### [Prompt]
Transcribe the records below exactly as they appear, omitting any pictures.

[Data entries]
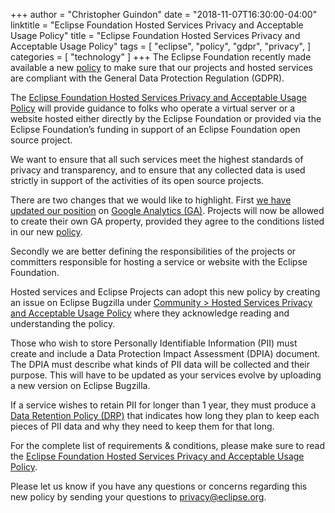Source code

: +++
author = "Christopher Guindon"
date = "2018-11-07T16:30:00-04:00"
linktitle = "Eclipse Foundation Hosted Services Privacy and Acceptable Usage Policy"
title =  "Eclipse Foundation Hosted Services Privacy and Acceptable Usage Policy"
tags = [
    "eclipse",
    "policy",
    "gdpr",
    "privacy",
]
categories = [
    "technology"
]
+++
The Eclipse Foundation recently made available a new [policy](https://www.eclipse.org/org/documents/eclipse-foundation-hosted-services-privacy-and-acceptable-usage-policy.pdf) 
to make sure that our projects and hosted services are compliant with 
the General Data Protection Regulation (GDPR).

The [Eclipse Foundation Hosted Services Privacy and Acceptable Usage Policy](https://www.eclipse.org/org/documents/eclipse-foundation-hosted-services-privacy-and-acceptable-usage-policy.pdf) will provide guidance to folks who operate a virtual server or a website hosted either directly
by the Eclipse Foundation or provided via the Eclipse Foundation’s funding in support 
of an Eclipse Foundation open source project.

We want to ensure that all such services meet the highest standards of privacy and transparency, 
and to ensure that any collected data is used strictly in support of the activities of its open source projects.

There are two changes that we would like to highlight. First [we have updated our position](https://bugs.eclipse.org/bugs/show_bug.cgi?id=534384#c6)
on [Google Analytics (GA)](https://analytics.google.com/analytics/web/). Projects will now be allowed to create their own GA property, 
provided they agree to the conditions listed in our new [policy](https://www.eclipse.org/org/documents/eclipse-foundation-hosted-services-privacy-and-acceptable-usage-policy.pdf).

Secondly we are better defining the responsibilities of the projects or committers 
responsible for hosting a service or website with the Eclipse Foundation.

Hosted services and Eclipse Projects can adopt this new policy by creating an issue on Eclipse Bugzilla under [Community > Hosted Services Privacy and Acceptable Usage Policy](https://bugs.eclipse.org/bugs/enter_bug.cgi?product=Community&component=Hosted%20Services%20Privacy%20and%20Acceptable%20Usage%20Policy)
where they acknowledge reading and understanding the policy.

Those who wish to store Personally Identifiable Information (PII) must create and include a Data Protection Impact Assessment (DPIA) document. 
The DPIA must describe what kinds of PII data will be collected and their purpose. This will have to be updated as your services evolve by
uploading a new version on Eclipse Bugzilla.

If a service wishes to retain PII for longer than 1 year, they must produce a [Data
Retention Policy (DRP)](/post/eclipse-foundation-hosted-services-privacy-and-acceptable-usage-policy/data-retention-policy-template.pdf) that indicates how long they plan to keep each pieces of PII data 
and why they need to keep them for that long.

For the complete list of requirements &amp; conditions, please make sure to read the [Eclipse Foundation Hosted Services Privacy and Acceptable Usage Policy](https://www.eclipse.org/org/documents/eclipse-foundation-hosted-services-privacy-and-acceptable-usage-policy.pdf). 

Please let us know if you have any questions or concerns regarding this new policy by sending 
your questions to [privacy@eclipse.org](mailto:privacy@eclipse.org).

### [Exercise output]
Source code

: +++
author = "Christopher Guindon"
date = "2018-11-07T16:30:00-04:00"
linktitle = "Eclipse Foundation Hosted Services Privacy and Acceptable Usage Policy"
title =  "Eclipse Foundation Hosted Services Privacy and Acceptable Usage Policy"
tags = [
    "eclipse",
    "policy",
    "gdpr",
    "privacy",
]
categories = [
    "technology"
]
+++
The Eclipse Foundation recently made available a new [policy](https://www.eclipse.org/org/documents/eclipse-foundation-hosted-services-privacy-and-acceptable-usage-policy.pdf) 
to make sure that our projects and hosted services are compliant with 
the General Data Protection Regulation (GDPR).

The [Eclipse Foundation Hosted Services Privacy and Acceptable Usage Policy](https://www.eclipse.org/org/documents/eclipse-foundation-hosted-services-privacy-and-acceptable-usage-policy.pdf) will provide guidance to folks who operate a virtual server or a website hosted either directly
by the Eclipse Foundation or provided via the Eclipse Foundation’s funding in support 
of an Eclipse Foundation open source project.

We want to ensure that all such services meet the highest standards of privacy and transparency, 
and to ensure that any collected data is used strictly in support of the activities of its open source projects.

There are two changes that we would like to highlight. First [we have updated our position](https://bugs.eclipse.org/bugs/show_bug.cgi?id=534384#c6)
on [Google Analytics (GA)](https://analytics.google.com/analytics/web/). Projects will now be allowed to create their own GA property, 
provided they agree to the conditions listed in our new [policy](https://www.eclipse.org/org/documents/eclipse-foundation-hosted-services-privacy-and-acceptable-usage-policy.pdf).

Secondly we are better defining the responsibilities of the projects or committers 
responsible for hosting a service or website with the Eclipse Foundation.

Hosted services and Eclipse Projects can adopt this new policy by creating an issue on Eclipse Bugzilla under [Community > Hosted Services Privacy and Acceptable Usage Policy](https://bugs.eclipse.org/bugs/enter_bug.cgi?product=Community&component=Hosted%20Services%20Privacy%20and%20Acceptable%20Usage%20Policy)
where they acknowledge reading and understanding the policy.

Those who wish to store Personally Identifiable Information (PII) must create and include a Data Protection Impact Assessment (DPIA) document. 
The DPIA must describe what kinds of PII data will be collected and their purpose. This will have to be updated as your services evolve by
uploading a new version on Eclipse Bugzilla.

If a service wishes to retain PII for longer than 1 year, they must produce a [Data
Retention Policy (DRP)](/post/eclipse-foundation-hosted-services-privacy-and-acceptable-usage-policy/data-retention-policy-template.pdf) that indicates how long they plan to keep each pieces of PII data 
and why they need to keep them for that long.

For the complete list of requirements &amp; conditions, please make sure to read the [Eclipse Foundation Hosted Services Privacy and Acceptable Usage Policy](https://www.eclipse.org/org/documents/eclipse-foundation-hosted-services-privacy-and-acceptable-usage-policy.pdf). 

Please let us know if you have any questions or concerns regarding this new policy by sending 
your questions to [privacy@eclipse.org](mailto:privacy@eclipse.org).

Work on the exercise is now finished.